Eagle Online understands that the Managing Director of DFCU Bank Juma Kisaame, intends to hand in his letter of resignation soon, following a series of events that have happened after DFCU Bank took over Crane Bank.
Firstly, the sale of Crane caused public alarm to the extent that parliament ordered for an investigation into BOU regarding to the sale of defunct banks in the country such as National Bank of Commerce, Crane Bank, Greenland Bank, Gold Trust Bank among others.
Parliament accused BOU of not producing any report, despite spearheading the closure and selling off about five banks. The Office of the Auditor General (AG) is investigating BOU. Reports have emerged that top officials there are coy to give vital information to the AG’s investigators. But that is not likely to save them as parliament is alert waiting for the report that would help inform the future transactions.
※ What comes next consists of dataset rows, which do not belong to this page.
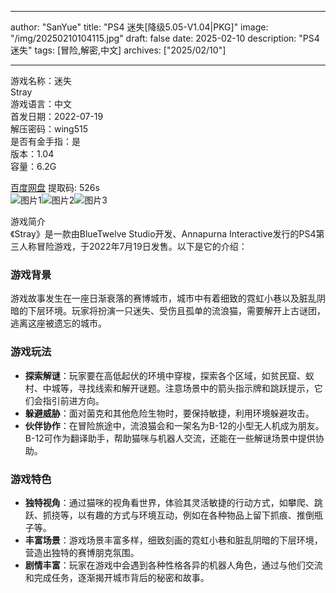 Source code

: 
---
author: "SanYue"
title: "PS4 迷失[降级5.05-V1.04|PKG]"
image: "/img/20250210104115.jpg"
draft: false
date: 2025-02-10
description: "PS4 迷失"
tags: [冒险,解密,中文]
archives: ["2025/02/10"]

---

游戏名称：迷失   
Stray    
游戏语言：中文  
首发日期：2022-07-19  
解压密码：wing515  
是否有金手指：是  
版本：1.04   
容量：6.2G

[百度网盘](https://pan.baidu.com/s/1SVMPvnK9Y_3tKW5u2R2aPA) 提取码: 526s  
![图片1](/img/7bb074.jpg)![图片2](/img/25f7b8.jpg)![图片3](/img/eafbce.jpg)  

游戏简介  
《Stray》是一款由BlueTwelve Studio开发、Annapurna Interactive发行的PS4第三人称冒险游戏，于2022年7月19日发售。以下是它的介绍：

### 游戏背景
游戏故事发生在一座日渐衰落的赛博城市，城市中有着细致的霓虹小巷以及脏乱阴暗的下层环境。玩家将扮演一只迷失、受伤且孤单的流浪猫，需要解开上古谜团，逃离这座被遗忘的城市。

### 游戏玩法
- **探索解谜**：玩家要在高低起伏的环境中穿梭，探索各个区域，如贫民窟、蚁村、中城等，寻找线索和解开谜题。注意场景中的箭头指示牌和跳跃提示，它们会指引前进方向。
- **躲避威胁**：面对菌克和其他危险生物时，要保持敏捷，利用环境躲避攻击。
- **伙伴协作**：在冒险旅途中，流浪猫会和一架名为B-12的小型无人机成为朋友。B-12可作为翻译助手，帮助猫咪与机器人交流，还能在一些解谜场景中提供协助。

### 游戏特色
- **独特视角**：通过猫咪的视角看世界，体验其灵活敏捷的行动方式，如攀爬、跳跃、抓挠等，以有趣的方式与环境互动，例如在各种物品上留下抓痕、推倒瓶子等。
- **丰富场景**：游戏场景丰富多样，细致刻画的霓虹小巷和脏乱阴暗的下层环境，营造出独特的赛博朋克氛围。
- **剧情丰富**：玩家在游戏中会遇到各种性格各异的机器人角色，通过与他们交流和完成任务，逐渐揭开城市背后的秘密和故事。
After BOU sold Crane Bank to DFCU, Governor Emmanuel Tumusiime-Mutebile would later sack his director of supervision, Ms Justine Bagyenda under unclear circumstances. Bagyenda would later drag Mutebile to the Office of the Inspector General of Government (IGG) for wrongful dismissal, causing a public spat between Irene Mulyagonja and Mutebile. President Museveni had to come in to settle the matter.
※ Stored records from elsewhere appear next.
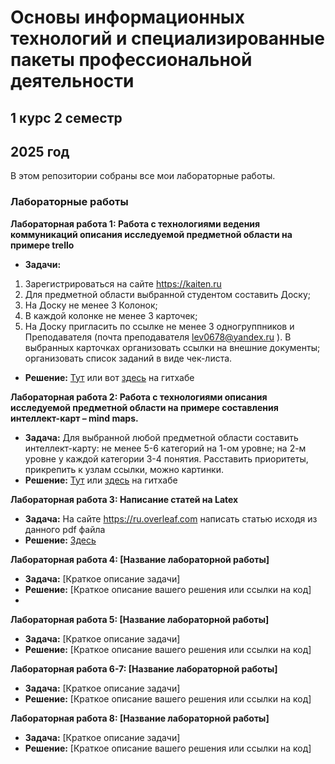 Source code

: # Основы информационных технологий и специализированные пакеты профессиональной деятельности
## 1 курс 2 семестр
## 2025 год
В этом репозитории собраны все мои лабораторные работы.

### Лабораторные работы

**Лабораторная работа 1: Работа с технологиями ведения коммуникаций описания исследуемой предметной области на примере trello**
   - **Задачи:**
1. Зарегистрироваться на сайте https://kaiten.ru
2.	Для предметной области выбранной студентом составить Доску;
3.	На Доску не менее 3 Колонок;
4.	В каждой колонке не менее 3 карточек;
5.	На Доску пригласить по ссылке не менее 3 одногруппников и Преподавателя (почта преподавателя lev0678@yandex.ru ).
 В выбранных карточках организовать ссылки на внешние документы; организовать список заданий в виде чек-листа.

   - **Решение:** [Тут](https://danyaermak08.kaiten.ru/space/554626/boards) или вот [здесь](lab1) на гитхабе

 **Лабораторная работа 2: Работа с технологиями описания исследуемой предметной области на примере составления интеллект-карт – mind maps.**
   - **Задача:** Для выбранной любой предметной области составить интеллект-карту: не менее 5-6 категорий на 1-ом уровне; на 2-м уровне у каждой категории 3-4 понятия. Расставить приоритеты, прикрепить к узлам ссылки, можно картинки.
   - **Решение:** [Тут](https://xmind.ai/share/dnIB6CYX?xid=1PakWAms) или [здесь](lab2) на гитхабе

 **Лабораторная работа 3: Написание статей на Latex**
   - **Задача:** На сайте https://ru.overleaf.com написать статью исходя из данного pdf файла
   - **Решение:** [Здесь](lab3)

 **Лабораторная работа 4: [Название лабораторной работы]**
   - **Задача:** [Краткое описание задачи]
   - **Решение:** [Краткое описание вашего решения или ссылки на код]
   - 
 **Лабораторная работа 5: [Название лабораторной работы]**
   - **Задача:** [Краткое описание задачи]
   - **Решение:** [Краткое описание вашего решения или ссылки на код]

 **Лабораторная работа 6-7: [Название лабораторной работы]**
   - **Задача:** [Краткое описание задачи]
   - **Решение:** [Краткое описание вашего решения или ссылки на код]

 **Лабораторная работа 8: [Название лабораторной работы]**
   - **Задача:** [Краткое описание задачи]
   - **Решение:** [Краткое описание вашего решения или ссылки на код]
Insiders however say Mutebile sacked Bagyenda because she failed to do her job of supervising commercial banks. She is said to have ill-advised Mutebile during the transactions to sell off Crane Bank to DFCU Bank at Sh200 billion. Before the sale, BOU had spent Shs200 billion of taxpayers to recapitalise Crane Bank. At the time Crane Bank was sold off, it had an asset base of just over Shs1 trillion.
The former PAC vice chairperson Paul Mwiru (Jinja East) said before the release Shs200 billion to Crane Bank Parliament had already capitalised BoU with Shs400b. all these monies remain unaccounted for and MP Mwiru months ago said that all the money must be accounted for by BOU top managers.
In September last year, parliament asked the AG to look into the cost of Crane Bank liquidation, assets management, hiring of external lawyers, liabilities and the status of all the banks closed by the central bank. However, in the expanded audit, the AG’s investigators will look into the financial operations and accountability of funds, among other issues.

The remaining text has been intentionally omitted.